A dashcam can be the third witness when it’s your word against someone else.
It’s an indisputable record of what occurred, which makes it invaluable in the murky world of insurance claims.
You won’t need to look far to see how widely dashcams are currently used – some new carmakers are building the into their vehicles.
Dashcams come in two varieties: fixed and portable. A fixed system is generally professionally installed, and doesn’t get removed from the car.
A portable system is treated the same way as old-fashioned navigation units. They’re moved from car-to-car, perfect for road trips, offer flexibility, and are generally more affordable.
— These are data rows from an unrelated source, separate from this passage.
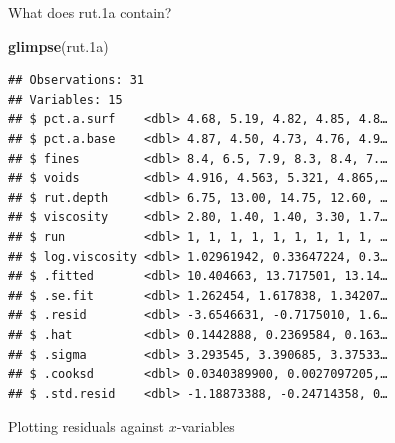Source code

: \documentclass[ignorenonframetext,]{beamer}
\newenvironment{Shaded}{\begin{snugshade}}{\end{snugshade}}
\newcommand{\DataTypeTok}[1]{\textcolor[rgb]{0.13,0.29,0.53}{#1}}
\newcommand{\FloatTok}[1]{\textcolor[rgb]{0.00,0.00,0.81}{#1}}
\newcommand{\KeywordTok}[1]{\textcolor[rgb]{0.13,0.29,0.53}{\textbf{#1}}}
\newcommand{\NormalTok}[1]{#1}
\newcommand{\OperatorTok}[1]{\textcolor[rgb]{0.81,0.36,0.00}{\textbf{#1}}}
\newcommand{\StringTok}[1]{\textcolor[rgb]{0.31,0.60,0.02}{#1}}
\begin{document}
\begin{frame}[fragile]{What does rut.1a contain?}
\protect\hypertarget{what-does-rut.1a-contain}{}

\begin{Shaded}
\begin{Highlighting}[]
\KeywordTok{glimpse}\NormalTok{(rut}\FloatTok{.1}\NormalTok{a)}
\end{Highlighting}
\end{Shaded}

\begin{verbatim}
## Observations: 31
## Variables: 15
## $ pct.a.surf    <dbl> 4.68, 5.19, 4.82, 4.85, 4.8…
## $ pct.a.base    <dbl> 4.87, 4.50, 4.73, 4.76, 4.9…
## $ fines         <dbl> 8.4, 6.5, 7.9, 8.3, 8.4, 7.…
## $ voids         <dbl> 4.916, 4.563, 5.321, 4.865,…
## $ rut.depth     <dbl> 6.75, 13.00, 14.75, 12.60, …
## $ viscosity     <dbl> 2.80, 1.40, 1.40, 3.30, 1.7…
## $ run           <dbl> 1, 1, 1, 1, 1, 1, 1, 1, 1, …
## $ log.viscosity <dbl> 1.02961942, 0.33647224, 0.3…
## $ .fitted       <dbl> 10.404663, 13.717501, 13.14…
## $ .se.fit       <dbl> 1.262454, 1.617838, 1.34207…
## $ .resid        <dbl> -3.6546631, -0.7175010, 1.6…
## $ .hat          <dbl> 0.1442888, 0.2369584, 0.163…
## $ .sigma        <dbl> 3.293545, 3.390685, 3.37533…
## $ .cooksd       <dbl> 0.0340389900, 0.0027097205,…
## $ .std.resid    <dbl> -1.18873388, -0.24714358, 0…
\end{verbatim}

\end{frame}

\begin{frame}[fragile]{Plotting residuals against \(x\)-variables}
\protect\hypertarget{plotting-residuals-against-x-variables-1}{}

\begin{Shaded}
\end{Shaded}

\end{frame}
\end{document}

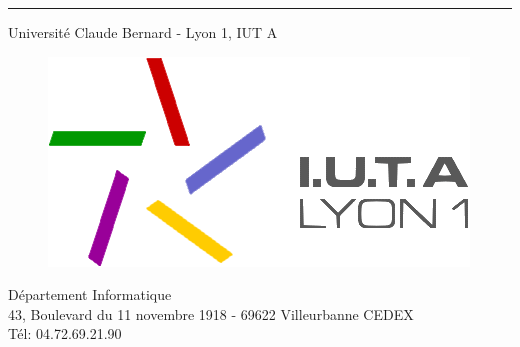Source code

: \begin{titlepage}
\begin{center}
		\vfill

		\hrule
		\begin{center}
			Université Claude Bernard - Lyon 1, IUT A
			\begin{figure}[!htb]
				\begin{center}
					\includegraphics[scale=.25]{Contenu/Images/Logo_IUTA.png}
				\end{center}
			\end{figure}
			Département Informatique\\
			43, Boulevard du 11 novembre 1918 - 69622 Villeurbanne CEDEX\\
			Tél: 04.72.69.21.90
		\end{center}
	\end{center}
\end{titlepage}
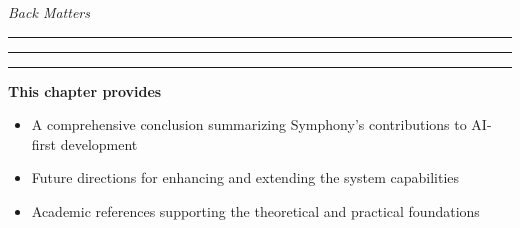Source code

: 
\vspace{1.5cm}

\begin{center}
\end{center}

\vspace{0.8cm}

\begin{center}
{\fontsize{28}{32}\selectfont\textcolor{brandSecondary}{\textit{Back Matters}}}
\end{center}

\vspace{0.4cm}

\begin{center}
\textcolor{brandAccent}{
\rule{2cm}{0.8pt} \quad
\raisebox{-0.2ex}{\Large$\bullet$} \quad
\rule{4cm}{0.8pt} \quad
\raisebox{-0.2ex}{\Large$\bullet$} \quad
\rule{2cm}{0.8pt}
}
\end{center}

\vspace{1.2cm}

\begin{tcolorbox}[
    enhanced,
    colback=white,
    colframe=brandPrimary!40,
    boxrule=1pt,
    arc=12pt,
    drop shadow={brandPrimary!20},
    left=1.5cm,
    right=1.5cm,
    top=1.2cm,
    bottom=1.2cm,
    before upper={\parindent0pt}
]
\begin{center}
{\Large\textbf{\textcolor{brandPrimary}{This chapter provides}}}
\end{center}

\vspace{0.8cm}

\begin{itemize}[leftmargin=1.2cm, itemsep=0.4cm, label={\textcolor{brandAccent}{$\triangleright$}}]
    \item {\large A comprehensive conclusion summarizing Symphony's contributions to AI-first development}
    \item {\large Future directions for enhancing and extending the system capabilities}
    \item {\large Academic references supporting the theoretical and practical foundations}
\end{itemize}
\end{tcolorbox}

\clearpage

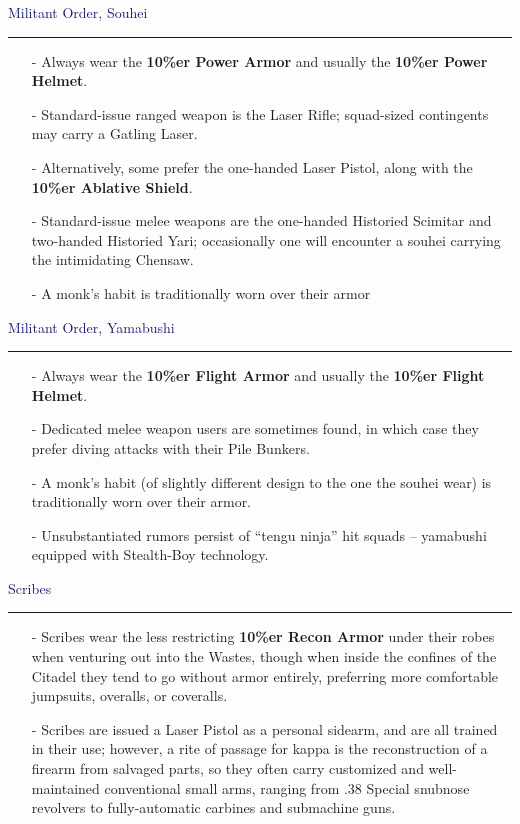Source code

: \documentclass[a4paper,12pt]{book}
\newcommand{\factionheading}[1]{
\parbox{\textwidth}{
        \vspace{2mm}
        \noindent
        \textcolor{MidnightBlue}{
{\large {#1}
        \vspace*{1mm}
        \hrule}
        \vspace*{3mm}
        \noindent
} } }
\begin{document}
\factionheading{Militant Order, Souhei}
\begin{itemize}
\item[-] Always wear the \textbf{10\%er Power Armor} and usually the \textbf{10\%er Power Helmet}.
\item[-] Standard-issue ranged weapon is the Laser Rifle; squad-sized contingents may carry a Gatling Laser.
\item[-] Alternatively, some prefer the one-handed Laser Pistol, along with the \textbf{10\%er Ablative Shield}.
\item[-] Standard-issue melee weapons are the one-handed Historied Scimitar and two-handed Historied Yari; occasionally one will encounter a souhei carrying the intimidating Chensaw.
\item[-] A monk's habit is traditionally worn over their armor
\end{itemize}


\factionheading{Militant Order, Yamabushi}
\begin{itemize}
\item[-] Always wear the \textbf{10\%er Flight Armor} and usually the \textbf{10\%er Flight Helmet}.
\item[-] Dedicated melee weapon users are sometimes found, in which case they prefer diving attacks with their Pile Bunkers.
\item[-] A monk's habit (of slightly different design to the one the souhei wear) is traditionally worn over their armor.
\item[-] Unsubstantiated rumors persist of ``tengu ninja'' hit squads -- yamabushi equipped with Stealth-Boy technology.
\end{itemize}


\factionheading{Scribes}
\begin{itemize}
\item[-] Scribes wear the less restricting \textbf{10\%er Recon Armor} under their robes when venturing out into the Wastes, though when inside the confines of the Citadel they tend to go without armor entirely, preferring more comfortable jumpsuits, overalls, or coveralls.
\item[-] Scribes are issued a Laser Pistol as a personal sidearm, and are all trained in their use; however, a rite of passage for kappa is the reconstruction of a firearm from salvaged parts, so they often carry customized and well-maintained conventional small arms, ranging from .38 Special snubnose revolvers to fully-automatic carbines and submachine guns.
\end{itemize}
\end{document}
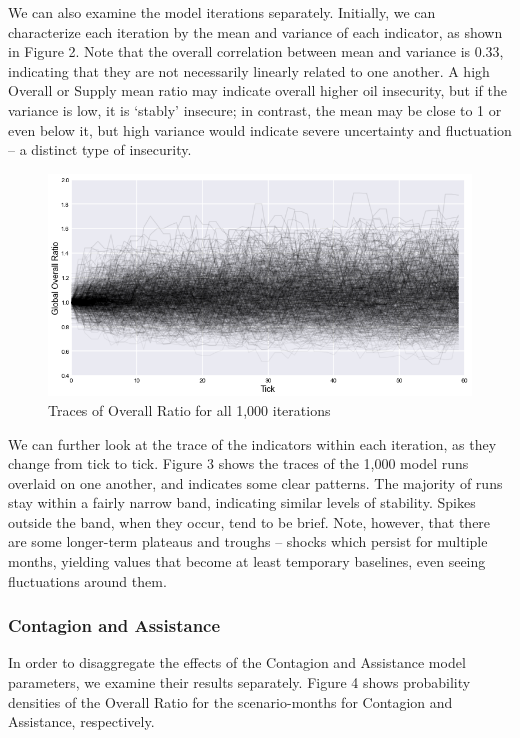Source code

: \documentclass{llncs}
\begin{document}
We can also examine the model iterations separately. Initially, we can characterize each iteration by the mean and variance of each indicator, as shown in Figure 2. Note that the overall correlation between mean and variance is 0.33, indicating that they are not necessarily linearly related to one another. A high Overall or Supply mean ratio may indicate overall higher oil insecurity, but if the variance is low, it is `stably' insecure; in contrast, the mean may be close to 1 or even below it, but high variance would indicate severe uncertainty and fluctuation -- a distinct type of insecurity. 

\begin{figure}[h!]
	\centering
	\includegraphics[width=\textwidth]{../Graphics/AllOverallTraces}
	\caption{Traces of Overall Ratio for all 1,000 iterations}
\end{figure}


We can further look at the trace of the indicators within each iteration, as they change from tick to tick. Figure 3 shows the traces of the 1,000 model runs overlaid on one another, and indicates some clear patterns. The majority of runs stay within a fairly narrow band, indicating similar levels of stability. Spikes outside the band, when they occur, tend to be brief. Note, however, that there are some longer-term plateaus and troughs -- shocks which persist for multiple months, yielding values that become at least temporary baselines, even seeing fluctuations around them.

\subsubsection{Contagion and Assistance}

In order to disaggregate the effects of the Contagion and Assistance model parameters, we examine their results separately. Figure 4 shows probability densities of the Overall Ratio for the scenario-months for Contagion and Assistance, respectively.
\end{document}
Given we can now travel again, we put three carefully-chosen portable dashcams to the test to see which is best.
Don’t miss the video footage comparison at the bottom of the story
This dashcam has two cameras in the one unit. It records in full high-definition (1080P) with the front camera and has a second camera that can be rotated to face the driver or passengers and record in high-definition (720P).
A 2.7-inch screen makes positioning and controlling the dashcam simple, and recording starts when the car is started. Bump detection is built in, \meaning it will record if someone reverses their into you while parked.
The driver/passenger facing camera is especially handy if you’re transporting passengers such – think Uber or taxi – and need to record anything that could occur in the car. It could also be used as a defence if you’re accused of using your mobile phone while driving and you can produce evidence you weren’t.
If you position it high enough, it might also catch a glimpse of what is happening through your rear window – but won’t be as good as a separate boot-mounted camera. The Crash Cam has a separate (included in the box) module for providing GPS coordinates to the dashcam.
This is unfortunate, as most options today have GPS location tracking built in. When we looked at the footage of this camera it did a reasonable job during the day, but struggled at night.
The low price point still makes it attractive to many who might use this on a casual basis.
A brand that is well known for its satellite navigation systems, Navman produces a large range of dashcams.
The Mivue 840 has a separate second camera for recording rear end incidents. The rear camera is usually fitted near the boot handle and wired to the front unit for power and recording.
The main camera uses a WQHD lens (1600P) and a full high-definition (1080P) lens in the rear. The unit packs features well beyond simply recording what occurs on the road.
GPS is built in and will track and tag your video’s location automatically, and Wi-Fi is on board to automatically send recordings to your smartphone or allow you to view videos from your phone for easy sharing.
The dashcam uses GPS to inform you about upcoming fixed speed and red light cameras, and has Advanced Driver Assistance Systems (ADAS) to help prevent forward collisions or lane departure.
These alerts are displayed on the 2.7-inch display and audible so you can focus on the road.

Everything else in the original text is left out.